They announced that they would intervene formally in the Federal Power Commission proceedings in opposition to both Nez Perce and Mountain Sheep.

The complicated, convoluted, and extremely exhausting FPC hearings dragged on until February, 1964. In that month the Pacific Northwest Power Company was given its license for Mountain Sheep. The Washington Public Power Supply System immediately announced that it would appeal. The appeal went all the way to the Supreme Court, and what happened there startled everyone (except, perhaps, the Court itself). In its June 5, 1967, opinion, written by Justice William O. Douglas, the Court found for neither the Supply System nor the Pacific Northwest Power Company. Instead, it remanded the proceedings to the Federal Power Commission for further hearings, with specific instructions to give more weight to the alternative proposed by the fisheries interests—the alternative of no dam at all.
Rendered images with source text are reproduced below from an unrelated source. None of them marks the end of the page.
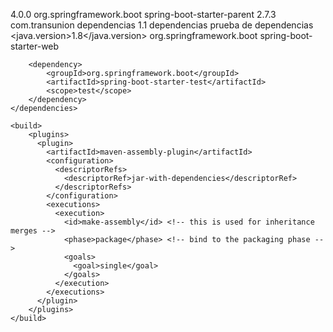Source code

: <?xml version="1.0" encoding="UTF-8"?>
<project xmlns="http://maven.apache.org/POM/4.0.0" xmlns:xsi="http://www.w3.org/2001/XMLSchema-instance"
	xsi:schemaLocation="http://maven.apache.org/POM/4.0.0 https://maven.apache.org/xsd/maven-4.0.0.xsd">
	<modelVersion>4.0.0</modelVersion>
	<parent>
		<groupId>org.springframework.boot</groupId>
		<artifactId>spring-boot-starter-parent</artifactId>
		<version>2.7.3</version>
		<relativePath/> <!-- lookup parent from repository -->
	</parent>
	<groupId>com.transunion</groupId>
	<artifactId>dependencias</artifactId>
	<version>1.1</version>
	<name>dependencias</name>
	<description>prueba de dependencias</description>
	<properties>
		<java.version>1.8</java.version>
	</properties>
	<dependencies>
		<dependency>
			<groupId>org.springframework.boot</groupId>
			<artifactId>spring-boot-starter-web</artifactId>
		</dependency>

		<dependency>
			<groupId>org.springframework.boot</groupId>
			<artifactId>spring-boot-starter-test</artifactId>
			<scope>test</scope>
		</dependency>
	</dependencies>

	<build>
		<plugins>
	      <plugin>
	        <artifactId>maven-assembly-plugin</artifactId>
	        <configuration>
	          <descriptorRefs>
	            <descriptorRef>jar-with-dependencies</descriptorRef>
	          </descriptorRefs>
	        </configuration>
	        <executions>
	          <execution>
	            <id>make-assembly</id> <!-- this is used for inheritance merges -->
	            <phase>package</phase> <!-- bind to the packaging phase -->
	            <goals>
	              <goal>single</goal>
	            </goals>
	          </execution>
	        </executions>
	      </plugin>
		</plugins>
	</build>

</project>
The question, Douglas wrote, is not “solely whether the region will be able to use the electric power.”

The test is whether the project will be in the public interest. And that determination can be made only after an exploration of all issues relevant to the “public interest,” including future power demand and supply, alternate sources of power, the public interest in preserving reaches of rivers and wilderness areas, the preservation of anadromous fish for commercial and recreational purposes, and the protection of wildlife.

The commission, the power companies, and even the public watching the debate had forgotten that what was at stake was more than just public power v. private power, or fish v. dams. What was at stake was the battleground itself, an extraordinary wilderness canyon, the deepest gorge on earth. The commission had tossed this little irrelevancy aside. The Court, in one powerful paragraph, had brought it back.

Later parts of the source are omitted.